The goal is not to protect ticket volume. It is to eliminate avoidable load, freeing up the team to focus on better initiatives.

4 - Learn AI-Assisted Operations

AI tools can already:

  • Draft scripts.
  • Summarize logs.
  • Suggest remediation paths.
  • Parse audit outputs.

Teams that learn to use AI to accelerate analysis will outperform those who resist it.

5 - Shift from Task Completion to Risk Awareness

L1/L2 engineers should begin asking themselves:

  • What is the business impact of this failure?
  • Is this symptom masking a systemic issue?
  • Is there an automation opportunity here?

This mindset transition is the bridge toward architectural relevance and organizational importance.

The Complacency Risk

Becoming overly worried about AI is unproductive. Becoming complacent however, is more dangerous.

Complacency in IT sounds like this:

  • "I am doing my job, and that is enough."
  • "Infrastructure cannot be automated."
  • "Cloud is just someone else's server."
  • "AI is just another tool."
  • "AI usage makes the IT team relaxed."

The teams that shrink fast will be those that treat AI as noise rather than signal. The ones that evolve will be those that deliberately redesign their operating model to adapt with the industry.

The Required Mindset Shift

IT teams must stop equating being busy with value. You might feel like you do a lot for your organization and you are thus invulnerable to the restructuring efforts. This is a dangerous thought path to assume.

Closing more tickets is not strategic leverage. Firefighting faster is not operational maturity. Future-ready IT will work on the following today.

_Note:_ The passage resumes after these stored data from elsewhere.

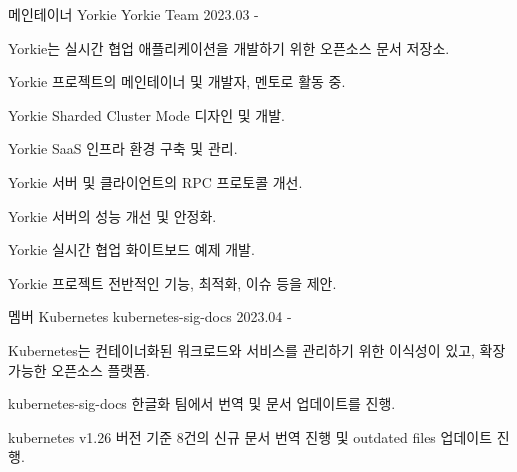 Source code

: 

\begin{cventries}

  \cventry
    {메인테이너} %
    {Yorkie} %
    {Yorkie Team} %
    {2023.03 - } %
    {
      \begin{cvitems} %
        \item {Yorkie는 실시간 협업 애플리케이션을 개발하기 위한 오픈소스 문서 저장소.}
        \item {Yorkie 프로젝트의 메인테이너 및 개발자, 멘토로 활동 중.}
        \item {Yorkie Sharded Cluster Mode 디자인 및 개발.}
        \item {Yorkie SaaS 인프라 환경 구축 및 관리.}
        \item {Yorkie 서버 및 클라이언트의 RPC 프로토콜 개선.}
        \item {Yorkie 서버의 성능 개선 및 안정화.}
        \item {Yorkie 실시간 협업 화이트보드 예제 개발.}
        \item {Yorkie 프로젝트 전반적인 기능, 최적화, 이슈 등을 제안.}
      \end{cvitems}
    }

  \cventry
  {멤버} %
  {Kubernetes} %
  {kubernetes-sig-docs} %
  {2023.04 - } %
  {
    \begin{cvitems} %
      \item {Kubernetes는 컨테이너화된 워크로드와 서비스를 관리하기 위한 이식성이 있고, 확장 가능한 오픈소스 플랫폼.}
      \item {kubernetes-sig-docs 한글화 팀에서 번역 및 문서 업데이트를 진행.}
      \item {kubernetes v1.26 버전 기준 8건의 신규 문서 번역 진행 및 outdated files 업데이트 진행.}
    \end{cvitems}
  }


\end{cventries}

  • Reduce manual dependency.
  • Design automation intentionally.
  • Accept smaller, higher-leverage structures and systems.
  • Measure success by system stability and risk reduction.
  • Treat AI as an operational accelerator, not a threat.

The shift is from executor to architect.
From operator to orchestrator.
From cost center to continuity guarantor.

Closing Thoughts

AI will not eliminate IT departments overnight. That fear is overstated. But it will expose which teams are tactical operators and which are strategic designers.

The future of IT provides strong growth paths to teams that embrace automation at their core. This future belongs to the teams who design the systems that automation runs on.

Those who design systems, not just operate them, will remain indispensable.